Typedef Documentation

typedef TRTSERVER_Error *(*TRTSERVER_ResponseAllocatorAllocFn_t)(TRTSERVER_ResponseAllocator *allocator, void **buffer, void **buffer_userp, const char *tensor_name, size_t byte_size, TRTSERVER_Allocator_Region region, int64_t region_id, void *userp)

Type for allocation function that allocates a buffer to hold a result tensor.

Return in ‘buffer’ a pointer to the contiguous memory block of size ‘byte_size’ for result tensor called ‘tensor_name’. The buffer must be allocated in the memory region identified by ‘region’ and ‘region_id’. The ‘userp’ data is the same as what is supplied in the call to TRTSERVER_ServerInferAsync.

Return in ‘buffer_userp’ a user-specified value to associate with the buffer. This value will be provided in the call to TRTSERVER_ResponseAllocatorReleaseFn_t.

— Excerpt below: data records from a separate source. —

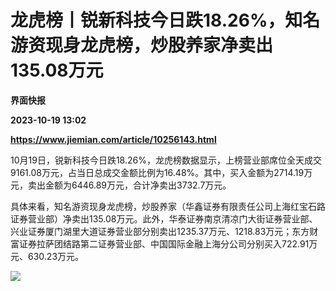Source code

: # 龙虎榜丨锐新科技今日跌18.26%，知名游资现身龙虎榜，炒股养家净卖出135.08万元
**界面快报**

**2023-10-19 13:02**

**https://www.jiemian.com/article/10256143.html**

10月19日，锐新科技今日跌18.26%，龙虎榜数据显示，上榜营业部席位全天成交9161.08万元，占当日总成交金额比例为16.48%。其中，买入金额为2714.19万元，卖出金额为6446.89万元，合计净卖出3732.7万元。

具体来看，知名游资现身龙虎榜，炒股养家（华鑫证券有限责任公司上海红宝石路证券营业部）净卖出135.08万元。此外，华泰证券南京清凉门大街证券营业部、兴业证券厦门湖里大道证券营业部分别卖出1235.37万元、1218.83万元；东方财富证券拉萨团结路第二证券营业部、中国国际金融上海分公司分别买入722.91万元、630.23万元。

![](https://img2.jiemian.com/101/original/20231019/169771948642022800_a700xH.png)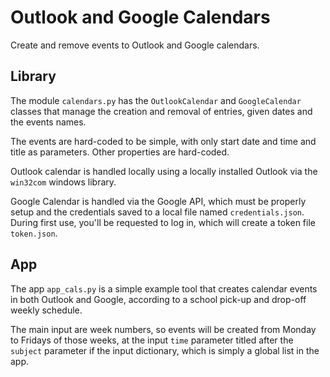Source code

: # Outlook and Google Calendars

Create and remove events to Outlook and Google calendars.

## Library

The module `calendars.py` has the `OutlookCalendar` and 
`GoogleCalendar` classes that manage the creation and removal of 
entries, given dates and the events names.

The events are hard-coded to be simple, with only start date and time
and title as parameters. Other properties are hard-coded.

Outlook calendar is handled locally using a locally installed Outlook 
via the `win32com` windows library.

Google Calendar is handled via the Google API, which must be properly
setup and the credentials saved to a local file named 
`credentials.json`. During first use, you'll be requested to log in,
which will create a token file `token.json`.

## App

The app `app_cals.py` is a simple example tool that creates calendar
events in both Outlook and Google, according to a school pick-up and
drop-off weekly schedule.

The main input are week numbers, so events will be created from Monday 
to Fridays of those weeks, at the input `time` parameter titled after the
`subject` parameter if the input dictionary, which is simply a global list
in the app.



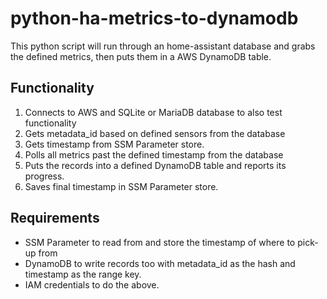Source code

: # python-ha-metrics-to-dynamodb

This python script will run through an home-assistant database and grabs the defined metrics, then puts them in a AWS DynamoDB table.

## Functionality
1. Connects to AWS and SQLite or MariaDB database to also test functionality
2. Gets metadata_id based on defined sensors from the database
3. Gets timestamp from SSM Parameter store.
4. Polls all metrics past the defined timestamp from the database
5. Puts the records into a defined DynamoDB table and reports its progress.
6. Saves final timestamp in SSM Parameter store. 

## Requirements
   * SSM Parameter to read from and store the timestamp of where to pick-up from
   * DynamoDB to write records too with metadata_id as the hash and timestamp as the range key.
   * IAM credentials to do the above.

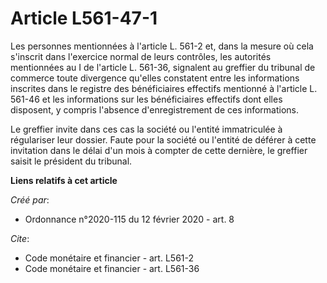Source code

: # Article L561-47-1

Les personnes mentionnées à l'article L. 561-2 et, dans la mesure où cela s'inscrit dans l'exercice normal de leurs
contrôles, les autorités mentionnées au I de l'article L. 561-36, signalent au greffier du tribunal de commerce toute
divergence qu'elles constatent entre les informations inscrites dans le registre des bénéficiaires effectifs mentionné à
l'article L. 561-46 et les informations sur les bénéficiaires effectifs dont elles disposent, y compris l'absence
d'enregistrement de ces informations. 

Le greffier invite dans ces cas la société ou l'entité immatriculée à régulariser leur dossier. Faute pour la société ou
l'entité de déférer à cette invitation dans le délai d'un mois à compter de cette dernière, le greffier saisit le président
du tribunal.

**Liens relatifs à cet article**

_Créé par_:

  - Ordonnance n°2020-115 du 12 février 2020 - art. 8

_Cite_:

  - Code monétaire et financier - art. L561-2
  - Code monétaire et financier - art. L561-36
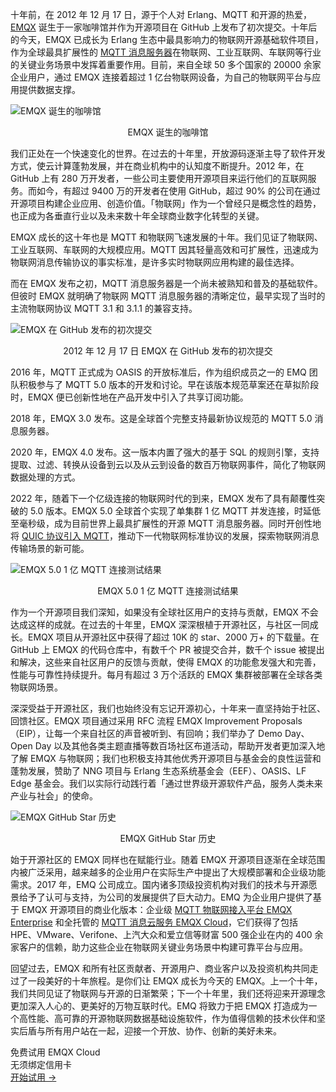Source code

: 十年前，在 2012 年 12 月 17 日，源于个人对 Erlang、MQTT 和开源的热爱，[EMQX](https://www.emqx.io/zh) 诞生于一家咖啡馆并作为开源项目在 GitHub 上发布了初次提交。十年后的今天，EMQX 已成长为 Erlang 生态中最具影响力的物联网开源基础软件项目，作为全球最具扩展性的 [MQTT 消息服务器](https://www.emqx.com/zh/mqtt/public-mqtt5-broker)在物联网、工业互联网、车联网等行业的关键业务场景中发挥着重要作用。目前，来自全球 50 多个国家的 20000 余家企业用户，通过 EMQX 连接着超过 1 亿台物联网设备，为自己的物联网平台与应用提供数据支撑。

![EMQX 诞生的咖啡馆](https://assets.emqx.com/images/3c179bf5303b62b1c71005d327977b67.png)

<center>EMQX 诞生的咖啡馆</center>

我们正处在一个快速变化的世界。在过去的十年里，开放源码逐渐主导了软件开发方式，使云计算蓬勃发展，并在商业机构中的认知度不断提升。2012 年，在 GitHub 上有 280 万开发者，一些公司主要使用开源项目来运行他们的互联网服务。而如今，有超过 9400 万的开发者在使用 GitHub，超过 90% 的公司在通过开源项目构建企业应用、创造价值。「物联网」作为一个曾经只是概念性的趋势，也正成为各垂直行业以及未来数十年全球商业数字化转型的关键。

EMQX 成长的这十年也是 MQTT 和物联网飞速发展的十年。我们见证了物联网、工业互联网、车联网的大规模应用。MQTT 因其轻量高效和可扩展性，迅速成为物联网消息传输协议的事实标准，是许多实时物联网应用构建的最佳选择。

而在 EMQX 发布之初，MQTT 消息服务器是一个尚未被熟知和普及的基础软件。但彼时 EMQX 就明确了物联网 MQTT 消息服务器的清晰定位，最早实现了当时的主流物联网协议 MQTT 3.1 和 3.1.1 的兼容支持。

![EMQX 在 GitHub 发布的初次提交](https://assets.emqx.com/images/9745b032b378bdb1171e342667dc537e.png)

<center>2012 年 12 月 17 日 EMQX 在 GitHub 发布的初次提交</center>

2016 年，MQTT 正式成为 OASIS 的开放标准后，作为组织成员之一的 EMQ 团队积极参与了 MQTT 5.0 版本的开发和讨论。早在该版本规范草案还在草拟阶段时，EMQX 便已创新性地在产品开发中引入了共享订阅功能。

2018 年，EMQX 3.0 发布。这是全球首个完整支持最新协议规范的 MQTT 5.0 消息服务器。

2020 年，EMQX 4.0 发布。这一版本内置了强大的基于 SQL 的规则引擎，支持提取、过滤、转换从设备到云以及从云到设备的数百万物联网事件，简化了物联网数据处理的方式。

2022 年，随着下一个亿级连接的物联网时代的到来，EMQX 发布了具有颠覆性突破的 5.0 版本。EMQX 5.0 全球首个实现了单集群 1 亿 MQTT 并发连接，时延低至毫秒级，成为目前世界上最具扩展性的开源 MQTT 消息服务器。同时开创性地将 [QUIC 协议引入 MQTT](https://www.emqx.com/zh/blog/mqtt-over-quic)，推动下一代物联网标准协议的发展，探索物联网消息传输场景的新可能。

![EMQX 5.0 1 亿 MQTT 连接测试结果](https://assets.emqx.com/images/621236d970d08a12daa16f461676b26d.png)

<center>EMQX 5.0 1 亿 MQTT 连接测试结果</center>

作为一个开源项目我们深知，如果没有全球社区用户的支持与贡献，EMQX 不会达成这样的成就。在过去的十年里，EMQX 深深根植于开源社区，与社区一同成长。EMQX 项目从开源社区中获得了超过 10K 的 star、2000 万+ 的下载量。在 GitHub 上 EMQX 的代码仓库中，有数千个 PR 被提交合并，数千个 issue 被提出和解决，这些来自社区用户的反馈与贡献，使得 EMQX 的功能愈发强大和完善，性能与可靠性持续提升。每月有超过 3 万个活跃的 EMQX 集群被部署在全球各类物联网场景。

深深受益于开源社区，我们也始终没有忘记开源初心，十年来一直坚持始于社区、回馈社区。EMQX 项目通过采用 RFC 流程 EMQX Improvement Proposals（EIP），让每一个来自社区的声音被听到、有回响；我们举办了 Demo Day、Open Day 以及其他各类主题直播等数百场社区布道活动，帮助开发者更加深入地了解 EMQX 与物联网；我们也积极支持其他优秀开源项目与基金会的良性运营和蓬勃发展，赞助了 NNG 项目与 Erlang 生态系统基金会（EEF）、OASIS、LF Edge 基金会。我们以实际行动践行着「通过世界级开源软件产品，服务人类未来产业与社会」的使命。

![EMQX GitHub Star 历史](https://assets.emqx.com/images/a6c352b6cf7e8512ab55175a0fdcf5b5.png)

<center>EMQX GitHub Star 历史</center>

始于开源社区的 EMQX 同样也在赋能行业。随着 EMQX 开源项目逐渐在全球范围内被广泛采用，越来越多的企业用户在实际生产中提出了大规模部署和企业级功能需求。2017 年，EMQ 公司成立。国内诸多顶级投资机构对我们的技术与开源愿景给予了认可与支持，为公司的发展提供了巨大动力。EMQ 为企业用户提供了基于 EMQX 开源项目的商业化版本：企业级 [MQTT 物联网接入平台 EMQX Enterprise](https://www.emqx.com/zh/products/emqx) 和全托管的 [MQTT 消息云服务 EMQX Cloud](https://www.emqx.com/zh/cloud)，它们获得了包括 HPE、VMware、Verifone、上汽大众和爱立信等财富 500 强企业在内的 400 余家客户的信赖，助力这些企业在物联网关键业务场景中构建可靠平台与应用。

回望过去，EMQX 和所有社区贡献者、开源用户、商业客户以及投资机构共同走过了一段美好的十年旅程。是你们让 EMQX 成长为今天的 EMQX。上一个十年，我们共同见证了物联网与开源的日渐繁荣；下一个十年里，我们还将迎来开源理念更加深入人心的、更美好的万物互联时代。EMQ 将致力于把 EMQX 打造成为一个高性能、高可靠的开源物联网数据基础设施软件，作为值得信赖的技术伙伴和坚实后盾与所有用户站在一起，迎接一个开放、协作、创新的美好未来。



<section class="promotion">
    <div>
        免费试用 EMQX Cloud
        <div class="is-size-14 is-text-normal has-text-weight-normal">无须绑定信用卡</div>
    </div>
    <a href="https://accounts-zh.emqx.com/signup?continue=https://cloud.emqx.com/console/deployments/0?oper=new" class="button is-gradient px-5">开始试用 →</a>
</section>
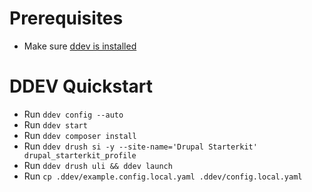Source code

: # Prerequisites
- Make sure [ddev is installed](https://ddev.readthedocs.io/en/stable/users/install/ddev-installation/)

# DDEV Quickstart
- Run `ddev config --auto`
- Run `ddev start`
- Run `ddev composer install`
- Run `ddev drush si -y --site-name='Drupal Starterkit' drupal_starterkit_profile`
- Run `ddev drush uli && ddev launch`
- Run `cp .ddev/example.config.local.yaml .ddev/config.local.yaml`
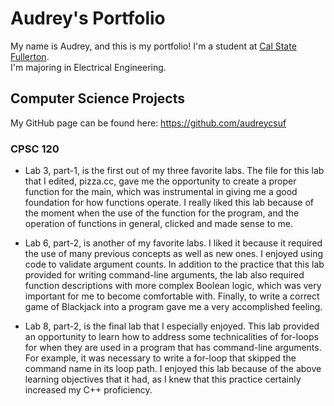 # Audrey's Portfolio
My name is Audrey, and this is my portfolio! I'm a student at [Cal State Fullerton](http://www.fullerton.edu/).  
I'm majoring in Electrical Engineering. 
## Computer Science Projects
My GitHub page can be found here: https://github.com/audreycsuf
### CPSC 120

*
  Lab 3, part-1, is the first out of my three favorite labs. The file for this lab that I edited, pizza.cc, gave me the 
  opportunity to create a proper function for the main, which was instrumental in giving me a good foundation for how
  functions operate. I really liked this lab because of the moment when the use of the function for the program, and the 
  operation of functions in general, clicked and made sense to me.

*
  Lab 6, part-2, is another of my favorite labs. I liked it because it required the use of many previous concepts as well as 
  new ones. I enjoyed using code to validate argument counts. In addition to the practice that this lab provided for writing 
  command-line arguments, the lab also required function descriptions with more complex Boolean logic, which was very 
  important for me to become comfortable with. Finally, to write a correct game of Blackjack into a program gave me a very 
  accomplished feeling.

*
  Lab 8, part-2, is the final lab that I especially enjoyed. This lab provided an opportunity to learn how to address some 
  technicalities of for-loops for when they are used in a program that has command-line arguments. For example, it was 
  necessary to write a for-loop that skipped the command name in its loop path. I enjoyed this lab because of the above 
  learning objectives that it had, as I knew that this practice certainly increased my C++ proficiency.

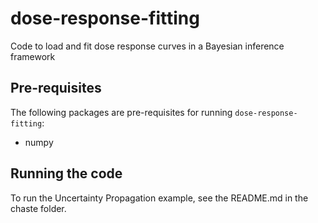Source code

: # dose-response-fitting
Code to load and fit dose response curves in a Bayesian inference framework

## Pre-requisites

The following packages are pre-requisites for running `dose-response-fitting`:
 * numpy

## Running the code



To run the Uncertainty Propagation example, see the README.md in the chaste folder.
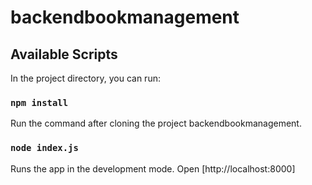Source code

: # backendbookmanagement
## Available Scripts

In the project directory, you can run:
### `npm install`
Run the command after cloning the project backendbookmanagement.
### `node index.js`

Runs the app in the development mode.
Open [http://localhost:8000]




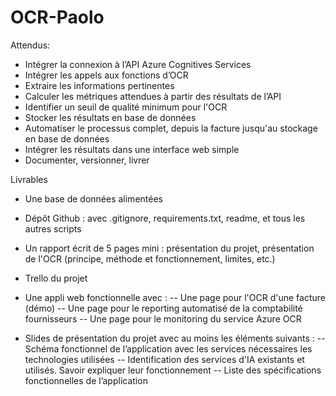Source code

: # OCR-Paolo

Attendus: 

- Intégrer la connexion à l’API Azure Cognitives Services
- Intégrer les appels aux fonctions d’OCR
- Extraire les informations pertinentes
- Calculer les métriques attendues à partir des résultats de l’API
- Identifier un seuil de qualité minimum pour l'OCR
- Stocker les résultats en base de données
- Automatiser le processus complet, depuis la facture jusqu'au stockage en base de données
- Intégrer les résultats dans une interface web simple
- Documenter, versionner, livrer

Livrables

- Une base de données alimentées
- Dépôt Github : avec .gitignore, requirements.txt, readme, et tous les autres scripts
- Un rapport écrit de 5 pages mini : présentation du projet, présentation de l'OCR (principe, méthode et fonctionnement, limites, etc.)
- Trello du projet

- Une appli web fonctionnelle avec :
-- Une page pour l'OCR d'une facture (démo)
-- Une page pour le reporting automatisé de la comptabilité fournisseurs
-- Une page pour le monitoring du service Azure OCR

- Slides de présentation du projet avec au moins les éléments suivants :
-- Schéma fonctionnel de l’application avec les services nécessaires les technologies utilisées
-- Identification des services d'IA existants et utilisés. Savoir expliquer leur fonctionnement
-- Liste des spécifications fonctionnelles de l’application
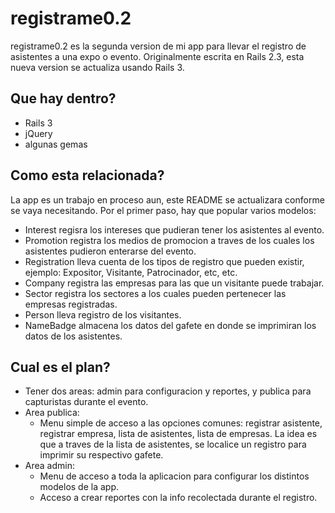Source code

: # registrame0.2
registrame0.2 es la segunda version de mi app para llevar el registro de asistentes a una expo o evento. Originalmente escrita en Rails 2.3, esta nueva version se actualiza usando Rails 3.

## Que hay dentro?
- Rails 3
- jQuery
- algunas gemas

## Como esta relacionada?
La app es un trabajo en proceso aun, este README se actualizara conforme se vaya necesitando. Por el primer paso, hay que popular varios modelos:
- Interest regisra los intereses que pudieran tener los asistentes al evento.
- Promotion registra los medios de promocion a traves de los cuales los asistentes pudieron enterarse del evento.
- Registration lleva cuenta de los tipos de registro que pueden existir, ejemplo: Expositor, Visitante, Patrocinador, etc, etc.
- Company registra las empresas para las que un visitante puede trabajar.
- Sector registra los sectores a los cuales pueden pertenecer las empresas registradas.
- Person lleva registro de los visitantes.
- NameBadge almacena los datos del gafete en donde se imprimiran los datos de los asistentes.

## Cual es el plan?
- Tener dos areas: admin para configuracion y reportes, y publica para capturistas durante el evento.
- Area publica:
	- Menu simple de acceso a las opciones comunes: registrar asistente, registrar empresa, lista de asistentes, lista de empresas. La idea es que a traves de la lista de asistentes, se localice un registro para imprimir su respectivo gafete.
- Area admin:
	- Menu de acceso a toda la aplicacion para configurar los distintos modelos de la app.
	- Acceso a crear reportes con la info recolectada durante el registro.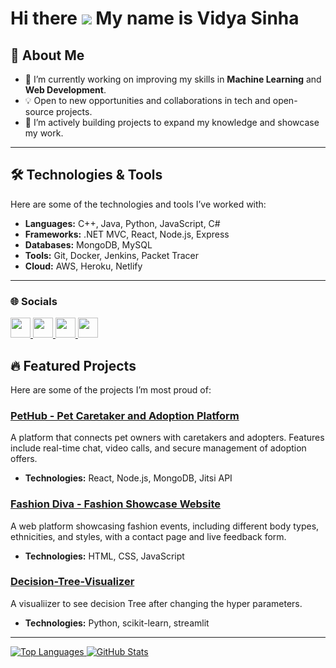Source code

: # Hi there ![](https://user-images.githubusercontent.com/18350557/176309783-0785949b-9127-417c-8b55-ab5a4333674e.gif) My name is Vidya Sinha



## 🌟 About Me

- 🔭 I’m currently working on improving my skills in **Machine Learning** and **Web Development**.
- 💡 Open to new opportunities and collaborations in tech and open-source projects.
- 💼 I’m actively building projects to expand my knowledge and showcase my work.

---

## 🛠️ Technologies & Tools
Here are some of the technologies and tools I’ve worked with:

- **Languages:** C++, Java, Python, JavaScript, C#
- **Frameworks:** .NET MVC, React, Node.js, Express
- **Databases:** MongoDB, MySQL
- **Tools:** Git, Docker, Jenkins, Packet Tracer
- **Cloud:** AWS, Heroku, Netlify
---

### 🌐 Socials

<p align="left">
  <a href="https://www.github.com/VidyaSinha" target="_blank" rel="noreferrer">
    <img src="https://raw.githubusercontent.com/danielcranney/readme-generator/main/public/icons/socials/github.svg" width="32" height="32" />
  </a>
  <a href="http://www.instagram.com/the.artdiva" target="_blank" rel="noreferrer">
    <img src="https://raw.githubusercontent.com/danielcranney/readme-generator/main/public/icons/socials/instagram.svg" width="32" height="32" />
  </a>
  <a href="https://www.linkedin.com/in/vidya-bharti-sinha-88715224b" target="_blank" rel="noreferrer">
    <img src="https://raw.githubusercontent.com/danielcranney/readme-generator/main/public/icons/socials/linkedin.svg" width="32" height="32" />
  </a>
  <a href="https://www.youtube.com/@eyesineyes6673" target="_blank" rel="noreferrer">
    <img src="https://raw.githubusercontent.com/danielcranney/readme-generator/main/public/icons/socials/youtube.svg" width="32" height="32" />
  </a>
</p>


## 🔥 Featured Projects
Here are some of the projects I’m most proud of:

### [PetHub - Pet Caretaker and Adoption Platform](https://github.com/VidyaSinha/PETHUB)
A platform that connects pet owners with caretakers and adopters. Features include real-time chat, video calls, and secure management of adoption offers.
- **Technologies:** React, Node.js, MongoDB, Jitsi API

### [Fashion Diva - Fashion Showcase Website](https://vidyasinha.github.io/Fashion_ka_jalwa)
A web platform showcasing fashion events, including different body types, ethnicities, and styles, with a contact page and live feedback form.
- **Technologies:** HTML, CSS, JavaScript

### [Decision-Tree-Visualizer](https://github.com/VidyaSinha/decision-tree)
A visualiizer to see decision Tree after changing the hyper parameters.
- **Technologies:** Python, scikit-learn, streamlit

---



<a href="https://github.com/VidyaSinha">
  <img src="https://github-readme-stats.vercel.app/api/top-langs/?username=VidyaSinha&langs_count=10&title_color=0891b2&text_color=ffffff&icon_color=0891b2&bg_color=1c1917&hide_border=true&locale=en&custom_title=Top%20Languages" alt="Top Languages" />
</a>

<a href="https://github.com/VidyaSinha">
  <img src="https://github-readme-stats.vercel.app/api?username=VidyaSinha&show_icons=true&title_color=0891b2&icon_color=0891b2&text_color=ffffff&bg_color=1c1917&hide_border=true&locale=en" alt="GitHub Stats" />
</a>

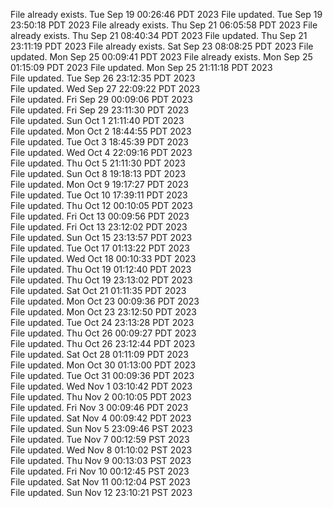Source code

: File already exists.
Tue Sep 19 00:26:46 PDT 2023
File updated.
Tue Sep 19 23:50:18 PDT 2023
File already exists.
Thu Sep 21 06:05:58 PDT 2023
File already exists.
Thu Sep 21 08:40:34 PDT 2023
File updated.
Thu Sep 21 23:11:19 PDT 2023
File already exists.
Sat Sep 23 08:08:25 PDT 2023
File updated.
Mon Sep 25 00:09:41 PDT 2023
File already exists.
Mon Sep 25 01:15:09 PDT 2023
File updated.
Mon Sep 25 21:11:18 PDT 2023
<br />File updated.
Tue Sep 26 23:12:35 PDT 2023
<br />File updated.
Wed Sep 27 22:09:22 PDT 2023
<br />File updated.
Fri Sep 29 00:09:06 PDT 2023
<br />File updated.
Fri Sep 29 23:11:30 PDT 2023
<br />File updated.
Sun Oct  1 21:11:40 PDT 2023
<br />File updated.
Mon Oct  2 18:44:55 PDT 2023
<br />File updated.
Tue Oct  3 18:45:39 PDT 2023
<br />File updated.
Wed Oct  4 22:09:16 PDT 2023
<br />File updated.
Thu Oct  5 21:11:30 PDT 2023
<br />File updated.
Sun Oct  8 19:18:13 PDT 2023
<br />File updated.
Mon Oct  9 19:17:27 PDT 2023
<br />File updated.
Tue Oct 10 17:39:11 PDT 2023
<br />File updated.
Thu Oct 12 00:10:05 PDT 2023
<br />File updated.
Fri Oct 13 00:09:56 PDT 2023
<br />File updated.
Fri Oct 13 23:12:02 PDT 2023
<br />File updated.
Sun Oct 15 23:13:57 PDT 2023
<br />File updated.
Tue Oct 17 01:13:22 PDT 2023
<br />File updated.
Wed Oct 18 00:10:33 PDT 2023
<br />File updated.
Thu Oct 19 01:12:40 PDT 2023
<br />File updated.
Thu Oct 19 23:13:02 PDT 2023
<br />File updated.
Sat Oct 21 01:11:35 PDT 2023
<br />File updated.
Mon Oct 23 00:09:36 PDT 2023
<br />File updated.
Mon Oct 23 23:12:50 PDT 2023
<br />File updated.
Tue Oct 24 23:13:28 PDT 2023
<br />File updated.
Thu Oct 26 00:09:27 PDT 2023
<br />File updated.
Thu Oct 26 23:12:44 PDT 2023
<br />File updated.
Sat Oct 28 01:11:09 PDT 2023
<br />File updated.
Mon Oct 30 01:13:00 PDT 2023
<br />File updated.
Tue Oct 31 00:09:36 PDT 2023
<br />File updated.
Wed Nov  1 03:10:42 PDT 2023
<br />File updated.
Thu Nov  2 00:10:05 PDT 2023
<br />File updated.
Fri Nov  3 00:09:46 PDT 2023
<br />File updated.
Sat Nov  4 00:09:42 PDT 2023
<br />File updated.
Sun Nov  5 23:09:46 PST 2023
<br />File updated.
Tue Nov  7 00:12:59 PST 2023
<br />File updated.
Wed Nov  8 01:10:02 PST 2023
<br />File updated.
Thu Nov  9 00:13:03 PST 2023
<br />File updated.
Fri Nov 10 00:12:45 PST 2023
<br />File updated.
Sat Nov 11 00:12:04 PST 2023
<br />File updated.
Sun Nov 12 23:10:21 PST 2023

The function will be called for each result tensor, even if the ‘byte_size’ required for that tensor is zero. When ‘byte_size’ is zero the function does not need to allocate any memory but may perform other tasks associated with the result tensor. In this case the function should return success and set ‘buffer’ == nullptr.

If the function is called with ‘byte_size’ non-zero but an allocation is not possible for the request ‘region’, the function should return success and set ‘buffer’ == nullptr to indicate that an allocation in the requested ‘region’ is not possible. In this case the function may be called again for the same ‘tensor_name’ but with a different ‘region’.

The function should return a TRTSERVER_Error object if a failure occurs while attempting an allocation. If an error object is returned, or if ‘buffer’ == nullptr is returned on all attempts for a result tensor, the inference server will assume allocation is not possible for the result buffer and will abort the inference request.